Sinner's Heart th-3
Page 29
With Minerva’s shield on one arm and the edged Akkadian spell in her other hand, she fought off more demons, wave after wave of the awful beasts.
“Livia!” Bram shouted again. As she battled back more demons, she looked for him.
He pushed his horse through the throng toward her, his brows drawn down in a savage scowl. Baring his teeth, he hacked down any demon standing between her and him. Resolute, ferocious, he carved a path to her.

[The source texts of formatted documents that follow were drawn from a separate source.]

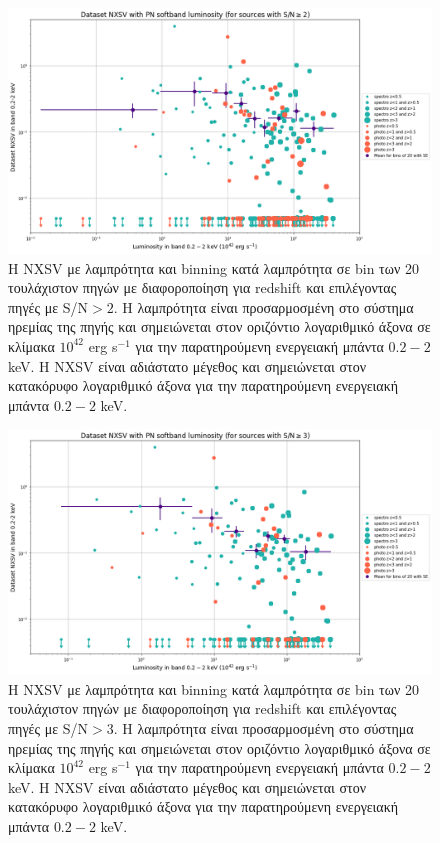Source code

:  \begin{figure}  \includegraphics[width=1.12\linewidth]{Figures/NXSVclassic_sn2.png} \caption{ Η \textlatin{NXSV} με λαμπρότητα και \textlatin{binning} κατά λαμπρότητα σε \textlatin{bin} των 20 τουλάχιστον πηγών με διαφοροποίηση για \textlatin{redshift} και επιλέγοντας πηγές με \textlatin{S/N}$>2$. Η λαμπρότητα είναι προσαρμοσμένη στο σύστημα ηρεμίας της πηγής και σημειώνεται στον οριζόντιο λογαριθμικό άξονα σε κλίμακα $10^{42}$ \textlatin{erg s}$^{-1}$ για την παρατηρούμενη ενεργειακή μπάντα $0.2-2$ \textlatin{keV}. Η \textlatin{NXSV} είναι αδιάστατο μέγεθος και σημειώνεται στον κατακόρυφο λογαριθμικό άξονα για την παρατηρούμενη ενεργειακή μπάντα $0.2-2$ \textlatin{keV}.} \label{fig:NXSV_classic_sn2}
    \end{figure}

 \begin{figure}  \includegraphics[width=1.12\linewidth]{Figures/NXSVclassic_sn3.png} \caption{ Η \textlatin{NXSV} με λαμπρότητα και \textlatin{binning} κατά λαμπρότητα σε \textlatin{bin} των 20 τουλάχιστον πηγών με διαφοροποίηση για \textlatin{redshift} και επιλέγοντας πηγές με \textlatin{S/N}$>3$. Η λαμπρότητα είναι προσαρμοσμένη στο σύστημα ηρεμίας της πηγής και σημειώνεται στον οριζόντιο λογαριθμικό άξονα σε κλίμακα $10^{42}$ \textlatin{erg s}$^{-1}$ για την παρατηρούμενη ενεργειακή μπάντα $0.2-2$ \textlatin{keV}. Η \textlatin{NXSV} είναι αδιάστατο μέγεθος και σημειώνεται στον κατακόρυφο λογαριθμικό άξονα για την παρατηρούμενη ενεργειακή μπάντα $0.2-2$ \textlatin{keV}.}  \label{fig:NXSV_classic_sn3}
   \end{figure}


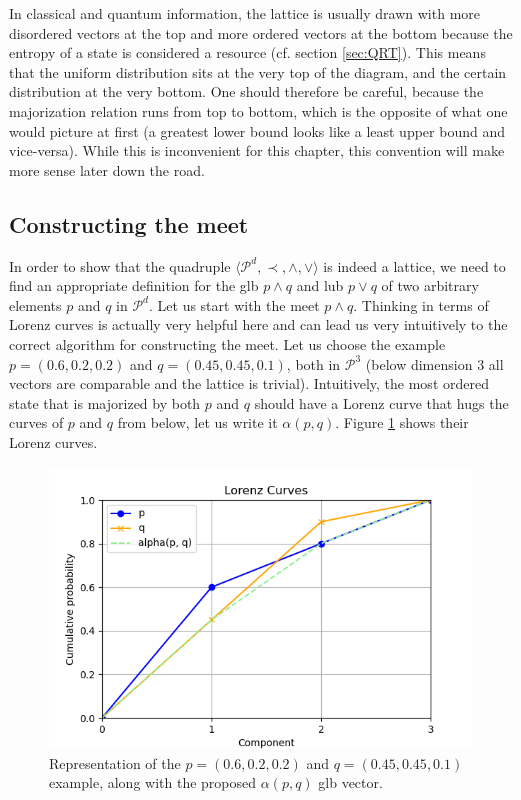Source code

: In classical and quantum information, the lattice is usually drawn with more disordered vectors at the top and more ordered vectors at the bottom because the entropy of a state is considered a resource (cf. section \ref{sec:QRT}). This means that the uniform distribution sits at the very top of the diagram, and the certain distribution at the very bottom. One should therefore be careful, because the majorization relation runs from top to bottom, which is the opposite of what one would picture at first (a greatest lower bound looks like a least upper bound and vice-versa). While this is inconvenient for this chapter, this convention will make more sense later down the road.



\subsection{Constructing the meet} \label{sec:meet}

In order to show that the quadruple $\langle \mathcal{P}^d, \prec, \wedge, \vee \rangle$ is indeed a lattice, we need to find an appropriate definition for the glb $p \wedge q$ and lub $p \vee q$ of two arbitrary elements $p$ and $q$ in $\mathcal{P}^d$. Let us start with the meet $p \wedge q$. Thinking in terms of Lorenz curves is actually very helpful here and can lead us very intuitively to the correct algorithm for constructing the meet. Let us choose the example $p = (0.6, 0.2, 0.2)$ and $q = (0.45, 0.45, 0.1)$, both in $\mathcal{P}^3$ (below dimension 3 all vectors are comparable and the lattice is trivial). Intuitively, the most ordered state that is majorized by both $p$ and $q$ should have a Lorenz curve that hugs the curves of $p$ and $q$ from below, let us write it $\alpha(p, q)$. Figure \ref{fig:meet_attempt} shows their Lorenz curves.

\begin{figure}[h!]
    \centering
    \includegraphics[scale=0.6]{images/meet_intuition.png}
    \caption{Representation of the $p = (0.6, 0.2, 0.2)$ and $q = (0.45, 0.45, 0.1)$ example, along with the proposed $\alpha(p, q)$ glb vector.} \label{fig:meet_attempt}
\end{figure}

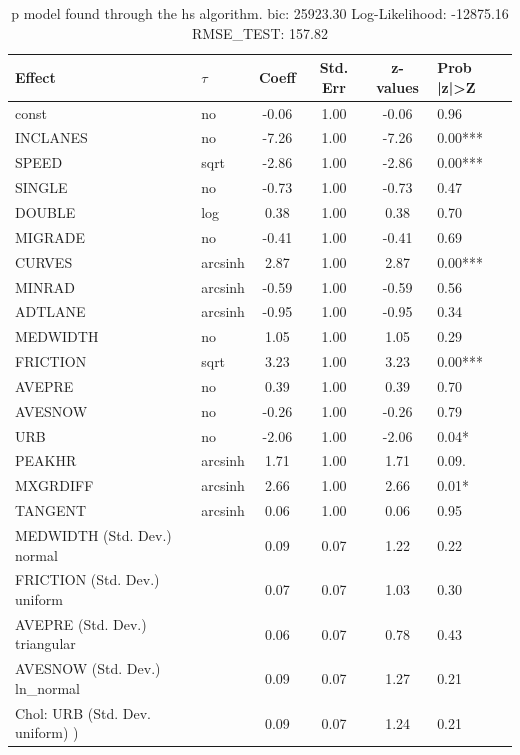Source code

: \begin{table}
	\caption{p model found through the hs algorithm. bic: 25923.30 Log-Likelihood: -12875.16 RMSE_TEST: 157.82}
	\begin{center}
		\begin{tabular}{|l|l|c|c|c|l|}
			\hline
			Effect & $\tau$ & Coeff & Std. Err & z-values & Prob |z|>Z \\
			\hline
			const & no & -0.06 & 1.00 & -0.06 & 0.96 \\
			\hline
			INCLANES & no & -7.26 & 1.00 & -7.26 & 0.00*** \\
			\hline
			SPEED & sqrt & -2.86 & 1.00 & -2.86 & 0.00*** \\
			\hline
			SINGLE & no & -0.73 & 1.00 & -0.73 & 0.47 \\
			\hline
			DOUBLE & log & 0.38 & 1.00 & 0.38 & 0.70 \\
			\hline
			MIGRADE & no & -0.41 & 1.00 & -0.41 & 0.69 \\
			\hline
			CURVES & arcsinh & 2.87 & 1.00 & 2.87 & 0.00*** \\
			\hline
			MINRAD & arcsinh & -0.59 & 1.00 & -0.59 & 0.56 \\
			\hline
			ADTLANE & arcsinh & -0.95 & 1.00 & -0.95 & 0.34 \\
			\hline
			MEDWIDTH & no & 1.05 & 1.00 & 1.05 & 0.29 \\
			\hline
			FRICTION & sqrt & 3.23 & 1.00 & 3.23 & 0.00*** \\
			\hline
			AVEPRE & no & 0.39 & 1.00 & 0.39 & 0.70 \\
			\hline
			AVESNOW & no & -0.26 & 1.00 & -0.26 & 0.79 \\
			\hline
			URB & no & -2.06 & 1.00 & -2.06 & 0.04* \\
			\hline
			PEAKHR & arcsinh & 1.71 & 1.00 & 1.71 & 0.09. \\
			\hline
			MXGRDIFF & arcsinh & 2.66 & 1.00 & 2.66 & 0.01* \\
			\hline
			TANGENT & arcsinh & 0.06 & 1.00 & 0.06 & 0.95 \\
			\hline
			MEDWIDTH (Std. Dev.) normal &  & 0.09 & 0.07 & 1.22 & 0.22 \\
			\hline
			FRICTION (Std. Dev.) uniform &  & 0.07 & 0.07 & 1.03 & 0.30 \\
			\hline
			AVEPRE (Std. Dev.) triangular &  & 0.06 & 0.07 & 0.78 & 0.43 \\
			\hline
			AVESNOW (Std. Dev.) ln_normal &  & 0.09 & 0.07 & 1.27 & 0.21 \\
			\hline
			 Chol: URB (Std. Dev. uniform) ) &  & 0.09 & 0.07 & 1.24 & 0.21 \\

\end{tabular}
\end{center}
\end{table}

Then he was in front of Livia, one broad hand reaching for her. She took his offered hand, and he lifted her up in a swift motion. Seating herself behind him, she saw the field of battle from a better vantage. The Hellraisers had managed to carve paths of destruction out of the demons’ ranks.
Bram glanced down and saw the beasts she had felled on her own. He gave her a vicious smile. “Lucky we’re on the same side.”
She struck out with a spell just as a demon charged. At the same time, Bram stabbed the creature through the throat. Hardly anything was left of the beast as it fell to the ground. “We didn’t start out that way, but it was meant to be. Besides,” she added with her own cutting grin, “no one of sense will have us.”
There was no further opportunity for conversation. Though a goodly number of the demons in this arena of the battle had fallen, many still stood.
John, too distracted by the battle to summon more demons up from Hell, hoarsely shouted orders at the creatures that had made it above ground. He kept casting alarmed glances at Bram.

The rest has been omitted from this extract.